* [Task]: Copy every line below where the string "radio" is found.

* [The data]:
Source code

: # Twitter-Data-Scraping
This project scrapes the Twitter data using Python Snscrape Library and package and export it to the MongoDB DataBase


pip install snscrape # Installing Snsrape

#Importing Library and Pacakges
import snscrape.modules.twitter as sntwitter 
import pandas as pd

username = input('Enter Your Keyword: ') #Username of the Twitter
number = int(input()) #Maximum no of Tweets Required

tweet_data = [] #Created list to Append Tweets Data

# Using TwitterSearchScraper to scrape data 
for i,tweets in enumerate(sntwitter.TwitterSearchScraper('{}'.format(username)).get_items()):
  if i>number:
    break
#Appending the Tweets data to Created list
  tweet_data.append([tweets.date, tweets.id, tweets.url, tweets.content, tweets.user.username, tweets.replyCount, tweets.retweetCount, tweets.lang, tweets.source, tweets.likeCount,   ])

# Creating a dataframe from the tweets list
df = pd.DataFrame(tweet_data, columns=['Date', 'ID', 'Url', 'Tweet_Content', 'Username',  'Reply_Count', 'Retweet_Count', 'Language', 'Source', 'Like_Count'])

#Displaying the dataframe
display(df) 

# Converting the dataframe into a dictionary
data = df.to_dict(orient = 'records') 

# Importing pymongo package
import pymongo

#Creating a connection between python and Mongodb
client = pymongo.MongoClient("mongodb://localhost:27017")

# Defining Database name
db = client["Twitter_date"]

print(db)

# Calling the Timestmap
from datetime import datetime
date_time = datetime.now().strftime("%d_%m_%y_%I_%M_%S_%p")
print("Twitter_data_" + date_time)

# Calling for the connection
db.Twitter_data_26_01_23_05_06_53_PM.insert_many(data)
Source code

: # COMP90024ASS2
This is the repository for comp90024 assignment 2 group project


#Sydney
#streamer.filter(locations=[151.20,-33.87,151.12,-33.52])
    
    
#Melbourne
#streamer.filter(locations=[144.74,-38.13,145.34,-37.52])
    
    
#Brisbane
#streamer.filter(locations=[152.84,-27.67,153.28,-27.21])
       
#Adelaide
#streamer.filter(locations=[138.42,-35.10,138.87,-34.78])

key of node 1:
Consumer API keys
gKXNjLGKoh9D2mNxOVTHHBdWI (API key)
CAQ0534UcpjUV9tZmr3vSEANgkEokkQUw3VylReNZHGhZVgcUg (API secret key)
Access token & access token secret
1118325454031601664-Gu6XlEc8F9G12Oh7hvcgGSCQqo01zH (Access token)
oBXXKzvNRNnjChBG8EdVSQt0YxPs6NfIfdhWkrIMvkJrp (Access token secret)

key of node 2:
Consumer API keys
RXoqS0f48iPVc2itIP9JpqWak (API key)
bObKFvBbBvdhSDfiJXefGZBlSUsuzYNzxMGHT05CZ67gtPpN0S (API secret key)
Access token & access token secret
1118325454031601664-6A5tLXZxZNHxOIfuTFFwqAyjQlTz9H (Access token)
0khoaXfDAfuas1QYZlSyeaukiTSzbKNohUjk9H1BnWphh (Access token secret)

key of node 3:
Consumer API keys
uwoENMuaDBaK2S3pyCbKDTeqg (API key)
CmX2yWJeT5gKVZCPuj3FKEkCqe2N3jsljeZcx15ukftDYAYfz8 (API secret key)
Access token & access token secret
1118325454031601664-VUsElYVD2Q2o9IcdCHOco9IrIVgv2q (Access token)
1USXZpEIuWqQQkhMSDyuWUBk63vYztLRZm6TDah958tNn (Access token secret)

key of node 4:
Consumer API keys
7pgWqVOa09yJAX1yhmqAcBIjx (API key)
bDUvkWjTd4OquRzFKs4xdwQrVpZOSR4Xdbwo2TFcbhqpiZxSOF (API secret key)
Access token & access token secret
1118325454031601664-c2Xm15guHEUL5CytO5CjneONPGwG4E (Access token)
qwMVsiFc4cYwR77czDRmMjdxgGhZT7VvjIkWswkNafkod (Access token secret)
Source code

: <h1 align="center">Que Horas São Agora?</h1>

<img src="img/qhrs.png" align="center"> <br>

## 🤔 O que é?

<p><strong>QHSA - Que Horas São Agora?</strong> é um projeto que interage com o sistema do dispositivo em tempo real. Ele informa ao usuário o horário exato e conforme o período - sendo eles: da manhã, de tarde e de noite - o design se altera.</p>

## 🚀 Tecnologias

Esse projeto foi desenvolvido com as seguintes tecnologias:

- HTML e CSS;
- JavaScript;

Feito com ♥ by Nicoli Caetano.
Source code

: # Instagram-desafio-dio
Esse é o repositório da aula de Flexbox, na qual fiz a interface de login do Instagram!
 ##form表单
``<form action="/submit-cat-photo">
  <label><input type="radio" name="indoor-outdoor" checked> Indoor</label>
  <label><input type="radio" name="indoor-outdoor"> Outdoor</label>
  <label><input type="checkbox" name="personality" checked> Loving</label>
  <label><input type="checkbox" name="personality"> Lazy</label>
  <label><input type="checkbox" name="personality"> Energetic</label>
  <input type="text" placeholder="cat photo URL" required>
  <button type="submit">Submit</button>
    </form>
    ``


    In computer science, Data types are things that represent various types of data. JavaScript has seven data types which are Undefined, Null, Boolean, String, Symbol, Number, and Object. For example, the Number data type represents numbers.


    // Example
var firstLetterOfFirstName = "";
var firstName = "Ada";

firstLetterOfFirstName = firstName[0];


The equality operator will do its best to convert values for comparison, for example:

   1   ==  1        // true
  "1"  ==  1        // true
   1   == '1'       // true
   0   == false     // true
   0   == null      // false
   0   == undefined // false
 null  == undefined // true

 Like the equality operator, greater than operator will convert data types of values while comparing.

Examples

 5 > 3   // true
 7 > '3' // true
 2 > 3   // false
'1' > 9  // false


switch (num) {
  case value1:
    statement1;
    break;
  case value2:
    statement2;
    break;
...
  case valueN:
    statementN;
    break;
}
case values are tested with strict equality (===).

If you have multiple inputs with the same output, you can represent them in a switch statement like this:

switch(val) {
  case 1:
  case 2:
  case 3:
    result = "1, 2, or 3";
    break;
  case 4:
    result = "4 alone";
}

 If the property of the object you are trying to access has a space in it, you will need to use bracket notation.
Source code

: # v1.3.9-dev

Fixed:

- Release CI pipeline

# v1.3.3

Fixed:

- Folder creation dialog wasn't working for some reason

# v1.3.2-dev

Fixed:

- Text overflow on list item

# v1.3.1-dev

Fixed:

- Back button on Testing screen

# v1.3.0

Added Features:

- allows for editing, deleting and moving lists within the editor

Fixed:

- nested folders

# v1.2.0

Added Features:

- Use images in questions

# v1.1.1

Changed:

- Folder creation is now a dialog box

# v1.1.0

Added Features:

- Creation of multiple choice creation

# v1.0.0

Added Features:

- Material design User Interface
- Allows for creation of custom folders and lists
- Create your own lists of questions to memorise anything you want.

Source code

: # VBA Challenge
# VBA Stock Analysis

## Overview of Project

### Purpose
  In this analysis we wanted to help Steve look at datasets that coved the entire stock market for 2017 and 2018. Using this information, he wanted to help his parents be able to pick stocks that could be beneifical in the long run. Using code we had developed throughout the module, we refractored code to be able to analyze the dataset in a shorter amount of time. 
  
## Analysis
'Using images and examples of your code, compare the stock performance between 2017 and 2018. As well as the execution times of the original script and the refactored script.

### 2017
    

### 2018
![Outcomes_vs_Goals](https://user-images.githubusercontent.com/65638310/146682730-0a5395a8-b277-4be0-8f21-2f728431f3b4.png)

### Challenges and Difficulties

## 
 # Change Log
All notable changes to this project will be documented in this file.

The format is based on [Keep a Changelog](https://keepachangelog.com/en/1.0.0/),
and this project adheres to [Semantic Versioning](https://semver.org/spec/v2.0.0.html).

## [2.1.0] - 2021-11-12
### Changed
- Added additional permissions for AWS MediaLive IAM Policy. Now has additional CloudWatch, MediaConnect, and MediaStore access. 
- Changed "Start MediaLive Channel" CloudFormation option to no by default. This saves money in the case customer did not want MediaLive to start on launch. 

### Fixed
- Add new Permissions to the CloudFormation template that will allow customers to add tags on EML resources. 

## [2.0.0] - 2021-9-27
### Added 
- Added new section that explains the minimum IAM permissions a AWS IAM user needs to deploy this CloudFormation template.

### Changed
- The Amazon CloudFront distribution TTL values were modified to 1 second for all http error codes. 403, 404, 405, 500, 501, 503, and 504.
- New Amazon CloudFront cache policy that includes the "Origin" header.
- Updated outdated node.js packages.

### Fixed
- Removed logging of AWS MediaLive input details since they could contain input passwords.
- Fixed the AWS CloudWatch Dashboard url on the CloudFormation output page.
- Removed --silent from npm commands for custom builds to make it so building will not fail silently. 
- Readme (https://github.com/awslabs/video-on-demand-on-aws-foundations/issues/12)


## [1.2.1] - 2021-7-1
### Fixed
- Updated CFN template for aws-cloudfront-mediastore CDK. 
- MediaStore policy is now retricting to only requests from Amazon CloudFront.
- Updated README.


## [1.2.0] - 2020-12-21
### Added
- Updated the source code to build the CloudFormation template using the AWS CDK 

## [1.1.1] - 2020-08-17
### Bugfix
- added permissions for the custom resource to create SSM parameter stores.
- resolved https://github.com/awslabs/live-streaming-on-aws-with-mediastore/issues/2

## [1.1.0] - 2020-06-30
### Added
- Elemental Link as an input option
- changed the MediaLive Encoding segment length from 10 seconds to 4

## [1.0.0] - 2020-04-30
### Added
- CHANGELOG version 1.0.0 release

* [Output]:
  <label><input type="radio" name="indoor-outdoor" checked> Indoor</label>
  <label><input type="radio" name="indoor-outdoor"> Outdoor</label>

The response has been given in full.